My husband banned me from social media today. Probably from the news too.
To be fair, he can’t and wouldn’t really ban me from anything, but he does try to look after my mental health as best he can. So when I called him for a rendezvous point today, sobbing, saying that everything is awful, he thought I might need some self-care in the form of not making my state of mind worse.
My sobbing started when I saw a fire burning high up in one of the canyons of the Wasatch mountains. The trees and grasses are brittle and dry, as they are throughout the West, and I have been afraid that we are only a lightning strike or a poorly tended campfire away from following California and Oregon into mega-fires.
But really, the fire was just the match to my grief. The accelerant was watching the bodycam footage of Lindon Cameron’s shooting at the hands of Salt Lake City police. The fuel was years of anxiety and grief about my own autistic children.
We are not OK. Autistic adults, autistic teens, autistic children, and the people who help them (the people who are supposed to help them)—none of us are OK.
Lindon Cameron, a 13-year-old autistic boy, is in the hospital. Dylan Freeman, a 10-year-old autistic boy, died last month at the hands of his own mother. These two boys are only the most prominent examples of the violence that autistic people, and all disabled people, face on a regular basis.
Sometimes that violence comes at the hands of state-run institutions like the police. Sometimes, disabled people will tell you, it comes in therapy rooms, in doctor’s offices, and in schools. Sometimes, most horrifyingly, it comes at the hands of the people who should treasure and cherish their children more than anyone else in the world.
Ableism, like racism, can be innocuous, but its capacity for violence is never far from the surface. Disability, like race, is a common thread in police killings. The Ruderman Family Foundation estimates that one-third to one-half of all police killings happen to disabled individuals, though we lack clear data to know the real numbers. And like so many other facets of American society, the intersection of race and disability can prove especially fatal.

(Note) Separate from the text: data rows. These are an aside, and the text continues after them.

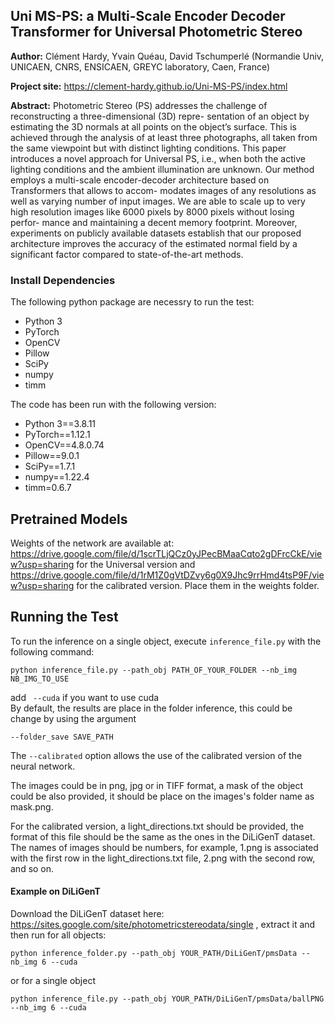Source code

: ## Uni MS-PS: a Multi-Scale Encoder Decoder Transformer for Universal Photometric Stereo



**Author:** Clément Hardy, Yvain Quéau, David Tschumperlé (Normandie
Univ, UNICAEN, CNRS, ENSICAEN, GREYC laboratory, Caen, France)

**Project site:**
https://clement-hardy.github.io/Uni-MS-PS/index.html

**Abstract:**
Photometric Stereo (PS) addresses the challenge of reconstructing a three-dimensional (3D) repre-
sentation of an object by estimating the 3D normals at all points on the object’s surface. This is
achieved through the analysis of at least three photographs, all taken from the same viewpoint but
with distinct lighting conditions. This paper introduces a novel approach for Universal PS, i.e.,
when both the active lighting conditions and the ambient illumination are unknown. Our method
employs a multi-scale encoder-decoder architecture based on Transformers that allows to accom-
modates images of any resolutions as well as varying number of input images. We are able to
scale up to very high resolution images like 6000 pixels by 8000 pixels without losing perfor-
mance and maintaining a decent memory footprint. Moreover, experiments on publicly available
datasets establish that our proposed architecture improves the accuracy of the estimated normal
field by a significant factor compared to state-of-the-art methods.


### Install Dependencies
The following python package are necessry to run the test:
- Python 3
- PyTorch
- OpenCV
- Pillow
- SciPy
- numpy
- timm

The code has been run with the following version:
- Python 3==3.8.11
- PyTorch==1.12.1
- OpenCV==4.8.0.74
- Pillow==9.0.1
- SciPy==1.7.1
- numpy==1.22.4
- timm=0.6.7


## Pretrained Models
Weights of the network are available at: https://drive.google.com/file/d/1scrTLjQCz0yJPecBMaaCqto2gDFrcCkE/view?usp=sharing for the Universal version and https://drive.google.com/file/d/1rM1Z0gVtDZvy6g0X9Jhc9rrHmd4tsP9F/view?usp=sharing for the calibrated version.
Place them in the weights folder.

## Running the Test
To run the inference on a single object, execute `inference_file.py` with the following command:

```
python inference_file.py --path_obj PATH_OF_YOUR_FOLDER --nb_img NB_IMG_TO_USE
```
add ``` --cuda``` if you want to use cuda\
By default, the results are place in the folder inference, this could be change by using the argument
```
--folder_save SAVE_PATH
```

The ```--calibrated``` option allows the use of the calibrated version of the neural network.

The images could be in png, jpg or in TIFF format, a mask of the object could be also provided, it should be place on the images's folder name as mask.png. 

For the calibrated version, a light_directions.txt should be provided, the format of this file should be the same as the ones in the DiLiGenT dataset.
The names of images should be numbers, for example, 1.png is associated with the first row in the light_directions.txt file, 2.png with the second row, and so on.

#### Example on DiLiGenT
Download the DiLiGenT dataset here: https://sites.google.com/site/photometricstereodata/single , extract it and then run for all objects:

```
python inference_folder.py --path_obj YOUR_PATH/DiLiGenT/pmsData --nb_img 6 --cuda
```

or for a single object

```
python inference_file.py --path_obj YOUR_PATH/DiLiGenT/pmsData/ballPNG --nb_img 6 --cuda
```


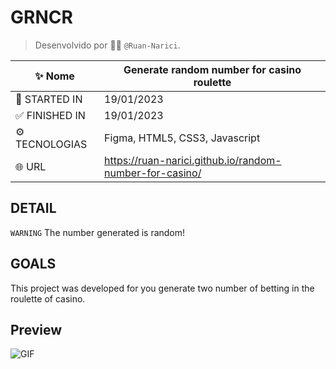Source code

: # GRNCR
> Desenvolvido por :man_technologist: ```@Ruan-Narici```.

| :sparkles: Nome | Generate random number for casino roulette|
| - | - |
| :checkered_flag: STARTED IN | 19/01/2023 |
| 	:white_check_mark: FINISHED IN | 19/01/2023 |
| 	:gear: TECNOLOGIAS | Figma, HTML5, CSS3, Javascript |
| :globe_with_meridians: URL | https://ruan-narici.github.io/random-number-for-casino/ |


## DETAIL 
```WARNING```
The number generated is random!

## GOALS
This project was developed for you generate two number of betting in the roulette of casino.


## Preview
![GIF](./assets/img/preview.gif#vitrinedev)
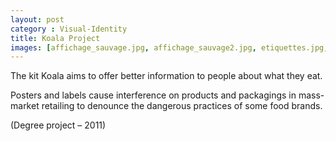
 ```yaml
---
layout: post
category : Visual-Identity
title: Koala Project
images: [affichage_sauvage.jpg, affichage_sauvage2.jpg, etiquettes.jpg, koala.jpg, koala2.jpg, koala3.jpg, koala4.jpg, koala5.jpg, label_stickers.jpg, supermarket.jpg, supermarket2.jpg]
---
```

The kit Koala aims to offer better information to people about what they eat.

Posters and labels cause interference on products and packagings in mass-market retailing to denounce the dangerous practices of some food brands.

(Degree project – 2011)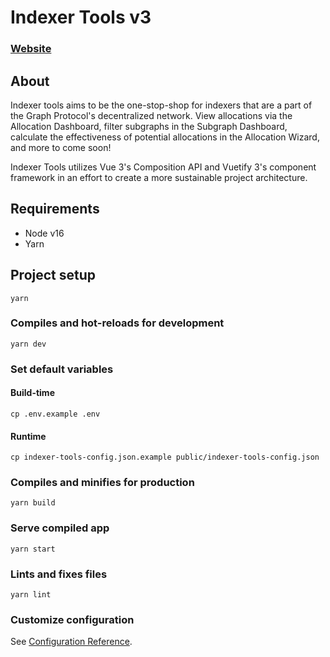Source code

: # Indexer Tools v3
### [Website](https://indexer-tools.vincenttaglia.com)

## About
Indexer tools aims to be the one-stop-shop for indexers that are a part of the Graph Protocol's decentralized network. View allocations via the Allocation Dashboard, filter subgraphs in the Subgraph Dashboard, calculate the effectiveness of potential allocations in the Allocation Wizard, and more to come soon!

Indexer Tools utilizes Vue 3's Composition API and Vuetify 3's component framework in an effort to create a more sustainable project architecture.

## Requirements
* Node v16
* Yarn

## Project setup

```
yarn
```

### Compiles and hot-reloads for development

```
yarn dev
```

### Set default variables

#### Build-time
```
cp .env.example .env
```
#### Runtime
```
cp indexer-tools-config.json.example public/indexer-tools-config.json
```

### Compiles and minifies for production

```
yarn build
```

### Serve compiled app
```
yarn start
```

### Lints and fixes files

```
yarn lint
```

### Customize configuration

See [Configuration Reference](https://vitejs.dev/config/).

In another paper, the RFF looks at the murder of disabled people by their caregivers: “At least 219 disabled people were killed by parents and caregivers between 2011-2015—an average of approximately a murder a week. This is a very conservative number due to under-reporting and the fact that a victim’s disability is not always made public. The real numbers are likely much higher.” The paper points out that these killings are often covered as “mercy killings,” or the result of overwhelmed parents. The cruelest sign of our ableism is that we extend sympathy to the murderers more readily than we give it to the victims.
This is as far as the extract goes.